Swan Song
By Danielle Jones
USC Thornton professor of composition Frank Ticheli celebrates an astounding career at Thornton with a concert of his music at Bovard Auditorium.
On Friday, Feb. 10, the USC Thornton Winds will present an evening of music of Frank Ticheli, celebrated composer and longtime faculty member at Thornton. Ticheli will take the podium and will be joined by conductors Carl St.Clair and Sharon Lavery, clarinetist Alex Chang and the USC Thornton Chamber Singers.
The evening is a celebration of Ticheli’s years of teaching at Thornton, and his noted career as a composer, but he started writing music like all students — with questions. Composition started out as a curiosity. As a teenager, he felt a shock of inspiration from a school music education program that featured many passionate players. When he discovered the creative process of composing music, he started asking questions.

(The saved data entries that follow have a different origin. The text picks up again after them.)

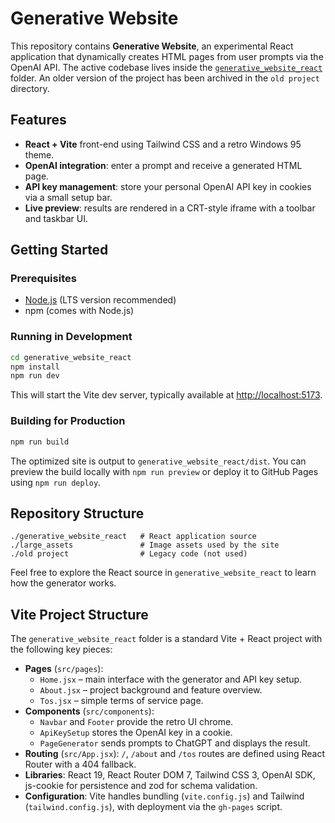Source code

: # Generative Website

This repository contains **Generative Website**, an experimental React application that dynamically creates HTML pages from user prompts via the OpenAI API. The active codebase lives inside the [`generative_website_react`](generative_website_react/) folder. An older version of the project has been archived in the `old project` directory.

## Features

- **React + Vite** front-end using Tailwind CSS and a retro Windows 95 theme.
- **OpenAI integration**: enter a prompt and receive a generated HTML page.
- **API key management**: store your personal OpenAI API key in cookies via a small setup bar.
- **Live preview**: results are rendered in a CRT-style iframe with a toolbar and taskbar UI.

## Getting Started

### Prerequisites

- [Node.js](https://nodejs.org/) (LTS version recommended)
- npm (comes with Node.js)

### Running in Development

```bash
cd generative_website_react
npm install
npm run dev
```

This will start the Vite dev server, typically available at <http://localhost:5173>.

### Building for Production

```bash
npm run build
```

The optimized site is output to `generative_website_react/dist`. You can preview the build locally with `npm run preview` or deploy it to GitHub Pages using `npm run deploy`.

## Repository Structure

```
./generative_website_react   # React application source
./large_assets               # Image assets used by the site
./old project                # Legacy code (not used)
```

Feel free to explore the React source in `generative_website_react` to learn how the generator works.

## Vite Project Structure

The `generative_website_react` folder is a standard Vite + React project with the following key pieces:

- **Pages** (`src/pages`):
  - `Home.jsx` – main interface with the generator and API key setup.
  - `About.jsx` – project background and feature overview.
  - `Tos.jsx` – simple terms of service page.
- **Components** (`src/components`):
  - `Navbar` and `Footer` provide the retro UI chrome.
  - `ApiKeySetup` stores the OpenAI key in a cookie.
  - `PageGenerator` sends prompts to ChatGPT and displays the result.
- **Routing** (`src/App.jsx`): `/`, `/about` and `/tos` routes are defined using React Router with a 404 fallback.
- **Libraries**: React 19, React Router DOM 7, Tailwind CSS 3, OpenAI SDK, js-cookie for persistence and zod for schema validation.
- **Configuration**: Vite handles bundling (`vite.config.js`) and Tailwind (`tailwind.config.js`), with deployment via the `gh-pages` script.
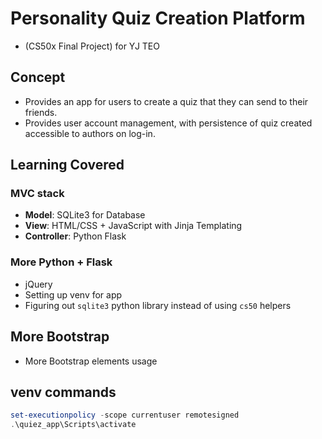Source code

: # Personality Quiz Creation Platform
- (CS50x Final Project) for YJ TEO

## Concept
- Provides an app for users to create a quiz that they can send to their friends.
- Provides user account management, with persistence of quiz created accessible to authors on log-in.


## Learning Covered

### MVC stack
- **Model**: SQLite3 for Database
- **View**: HTML/CSS + JavaScript with Jinja Templating
- **Controller**: Python Flask

### More Python + Flask
- jQuery
- Setting up venv for app
- Figuring out `sqlite3` python library instead of using `cs50` helpers

## More Bootstrap
- More Bootstrap elements usage


## venv commands
```powershell
set-executionpolicy -scope currentuser remotesigned
.\quiez_app\Scripts\activate
```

“I started thinking about, ‘How does one write this kind of music, this incredible music that we’re playing?’ ‘How do you learn to do this?’” Ticheli said. “And I started asking, ‘How do I do it?’”

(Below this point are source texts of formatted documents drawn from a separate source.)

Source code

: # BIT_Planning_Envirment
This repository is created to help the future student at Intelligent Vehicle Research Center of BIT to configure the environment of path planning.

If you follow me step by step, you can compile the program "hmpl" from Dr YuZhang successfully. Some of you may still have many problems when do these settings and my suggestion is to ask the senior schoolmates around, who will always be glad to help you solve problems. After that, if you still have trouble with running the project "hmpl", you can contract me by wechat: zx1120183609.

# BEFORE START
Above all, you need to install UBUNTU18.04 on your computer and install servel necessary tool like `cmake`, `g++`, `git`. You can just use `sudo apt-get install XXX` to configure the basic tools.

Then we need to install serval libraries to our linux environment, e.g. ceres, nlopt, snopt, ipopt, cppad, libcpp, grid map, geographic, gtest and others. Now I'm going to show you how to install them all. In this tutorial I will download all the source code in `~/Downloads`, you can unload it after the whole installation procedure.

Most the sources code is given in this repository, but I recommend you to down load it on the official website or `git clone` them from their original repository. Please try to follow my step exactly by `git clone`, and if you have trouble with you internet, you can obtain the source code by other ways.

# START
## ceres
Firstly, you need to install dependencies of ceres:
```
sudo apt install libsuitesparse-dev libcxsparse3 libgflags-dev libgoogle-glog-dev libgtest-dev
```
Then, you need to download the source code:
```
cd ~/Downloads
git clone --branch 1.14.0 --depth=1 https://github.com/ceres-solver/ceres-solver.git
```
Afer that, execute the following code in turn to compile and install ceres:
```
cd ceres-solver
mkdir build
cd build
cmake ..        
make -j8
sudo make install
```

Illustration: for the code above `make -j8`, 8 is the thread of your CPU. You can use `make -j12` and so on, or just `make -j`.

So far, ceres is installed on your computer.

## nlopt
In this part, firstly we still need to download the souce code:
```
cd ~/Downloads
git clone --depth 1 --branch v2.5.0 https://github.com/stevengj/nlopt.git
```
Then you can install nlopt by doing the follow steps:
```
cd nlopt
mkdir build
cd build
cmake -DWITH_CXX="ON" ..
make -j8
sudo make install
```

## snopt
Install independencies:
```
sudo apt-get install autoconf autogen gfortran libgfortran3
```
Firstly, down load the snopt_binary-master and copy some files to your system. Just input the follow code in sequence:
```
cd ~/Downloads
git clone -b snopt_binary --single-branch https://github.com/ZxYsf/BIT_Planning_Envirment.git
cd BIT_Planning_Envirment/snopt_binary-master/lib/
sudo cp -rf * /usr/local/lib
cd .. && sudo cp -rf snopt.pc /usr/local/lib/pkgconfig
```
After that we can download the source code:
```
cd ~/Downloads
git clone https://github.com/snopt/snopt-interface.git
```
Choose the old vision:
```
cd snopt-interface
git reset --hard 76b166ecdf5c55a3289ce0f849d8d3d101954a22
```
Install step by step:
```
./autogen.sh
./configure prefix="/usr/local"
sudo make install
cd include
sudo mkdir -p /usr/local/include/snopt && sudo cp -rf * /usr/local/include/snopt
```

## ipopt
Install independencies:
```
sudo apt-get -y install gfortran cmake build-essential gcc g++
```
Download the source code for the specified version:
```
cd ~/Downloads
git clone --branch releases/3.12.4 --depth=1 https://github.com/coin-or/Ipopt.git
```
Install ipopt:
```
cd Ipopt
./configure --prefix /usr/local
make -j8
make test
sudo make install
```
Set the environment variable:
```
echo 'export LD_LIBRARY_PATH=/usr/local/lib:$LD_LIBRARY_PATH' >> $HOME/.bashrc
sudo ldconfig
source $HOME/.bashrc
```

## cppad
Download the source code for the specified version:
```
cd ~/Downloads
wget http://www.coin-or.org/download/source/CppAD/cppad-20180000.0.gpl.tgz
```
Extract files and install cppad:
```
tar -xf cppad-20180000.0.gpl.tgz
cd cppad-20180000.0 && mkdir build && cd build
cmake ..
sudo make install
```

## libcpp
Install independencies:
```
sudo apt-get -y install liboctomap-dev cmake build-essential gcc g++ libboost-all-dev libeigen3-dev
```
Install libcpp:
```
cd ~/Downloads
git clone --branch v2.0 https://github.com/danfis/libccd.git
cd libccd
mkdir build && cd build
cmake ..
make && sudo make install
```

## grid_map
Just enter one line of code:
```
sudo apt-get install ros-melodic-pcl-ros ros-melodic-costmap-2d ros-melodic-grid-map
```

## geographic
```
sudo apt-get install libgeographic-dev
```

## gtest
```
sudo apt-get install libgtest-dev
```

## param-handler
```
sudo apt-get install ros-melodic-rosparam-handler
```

Decades later, Ticheli’s orchestral, choral, chamber and concert band works are well-regarded in the U.S. and Europe. He has guest conducted at Carnegie Hall, been featured at universities and music festivals, and received the 2012 Arts and Letters Award from the American Academy of Arts and Letters, one of three awards he has received from that prestigious organization.
The Feb. 10 concert will celebrate Ticheli’s remarkable career and 32 years of teaching at USC Thornton. The evening will feature Ticheli’s well-recognized compositions. Artistic leader and USC Thornton Symphony principal conductor Carl St.Clair will open the concert with the orchestral version of “Shooting Stars,” the first movement of Ticheli’s “Symphony No. 2.”

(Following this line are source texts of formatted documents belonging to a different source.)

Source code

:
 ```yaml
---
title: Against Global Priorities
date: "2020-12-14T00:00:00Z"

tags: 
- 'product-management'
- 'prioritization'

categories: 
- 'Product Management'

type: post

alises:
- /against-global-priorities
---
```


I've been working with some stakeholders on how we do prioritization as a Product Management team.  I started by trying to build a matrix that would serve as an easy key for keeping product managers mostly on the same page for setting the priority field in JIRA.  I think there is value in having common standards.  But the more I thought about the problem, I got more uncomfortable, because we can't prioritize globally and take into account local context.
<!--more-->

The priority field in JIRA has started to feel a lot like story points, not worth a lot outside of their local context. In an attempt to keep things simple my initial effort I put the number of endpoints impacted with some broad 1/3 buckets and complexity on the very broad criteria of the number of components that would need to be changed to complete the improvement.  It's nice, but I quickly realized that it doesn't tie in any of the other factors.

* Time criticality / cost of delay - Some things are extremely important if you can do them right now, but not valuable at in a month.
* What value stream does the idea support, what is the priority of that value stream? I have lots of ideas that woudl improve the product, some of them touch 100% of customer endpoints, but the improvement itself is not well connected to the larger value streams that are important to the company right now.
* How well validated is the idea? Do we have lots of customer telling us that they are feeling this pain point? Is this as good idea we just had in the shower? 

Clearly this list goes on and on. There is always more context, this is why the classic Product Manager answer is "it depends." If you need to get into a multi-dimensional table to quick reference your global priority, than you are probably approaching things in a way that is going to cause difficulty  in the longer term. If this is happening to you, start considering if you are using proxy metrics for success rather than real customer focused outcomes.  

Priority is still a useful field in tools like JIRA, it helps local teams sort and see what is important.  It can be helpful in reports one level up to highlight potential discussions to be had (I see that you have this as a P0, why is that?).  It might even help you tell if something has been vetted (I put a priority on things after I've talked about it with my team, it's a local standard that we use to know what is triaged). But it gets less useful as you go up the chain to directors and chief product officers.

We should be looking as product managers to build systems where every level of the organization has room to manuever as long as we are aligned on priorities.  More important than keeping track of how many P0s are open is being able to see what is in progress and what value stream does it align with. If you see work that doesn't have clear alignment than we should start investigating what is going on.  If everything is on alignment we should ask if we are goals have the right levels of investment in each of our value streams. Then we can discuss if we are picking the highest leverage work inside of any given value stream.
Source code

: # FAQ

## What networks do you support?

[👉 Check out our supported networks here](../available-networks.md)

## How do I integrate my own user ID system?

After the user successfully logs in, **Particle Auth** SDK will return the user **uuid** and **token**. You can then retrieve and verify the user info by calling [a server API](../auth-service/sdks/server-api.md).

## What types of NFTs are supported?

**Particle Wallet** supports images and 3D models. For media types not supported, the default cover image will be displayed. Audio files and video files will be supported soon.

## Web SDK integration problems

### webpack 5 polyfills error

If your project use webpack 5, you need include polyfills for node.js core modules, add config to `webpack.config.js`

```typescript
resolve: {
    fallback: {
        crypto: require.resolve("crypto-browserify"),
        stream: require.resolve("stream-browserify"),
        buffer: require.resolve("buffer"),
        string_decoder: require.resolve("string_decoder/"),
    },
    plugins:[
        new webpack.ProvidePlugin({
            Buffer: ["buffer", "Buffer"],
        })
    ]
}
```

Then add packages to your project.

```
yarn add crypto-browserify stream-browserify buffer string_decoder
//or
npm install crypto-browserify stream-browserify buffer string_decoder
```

“I’ve known St.Clair for more than 40 years. We’ve been friends since our 20s,” Ticheli said. ‘Shooting Stars’ is a short little five-minute curtain opener. It’s a concert opener, a very flashy, energetic piece in which ideas come and go quickly.”
The second piece, “There Will Be Rest” is a choral work written by Ticheli, to be performed by the USC Thornton Chamber Singers. The piece is dedicated to the memory of Cole Carsan, Carl St.Clair’s toddler son who died in a tragic accident in 1999.
“When you offer music as a gift, as a commemoration…music can help us to heal in ways that words alone and tangible things can’t. It takes us to a place that only music can touch,” Ticheli said. “It’s so special to me because of its connection to that little boy, a connection that will be there forever, long after we’re all gone from this earth. That connection will still exist.” USC Thornton resident conductor Sharon Lavery will conduct Ticheli’s Clarinet Concerto, featuring student Alex Chang, and “Apollo Unleashed.” The third movement of Symphony No. 2, “Apollo Unleashed” is a piece Lavery conducted at Carnegie Hall with the USC Thornton Winds in 2005.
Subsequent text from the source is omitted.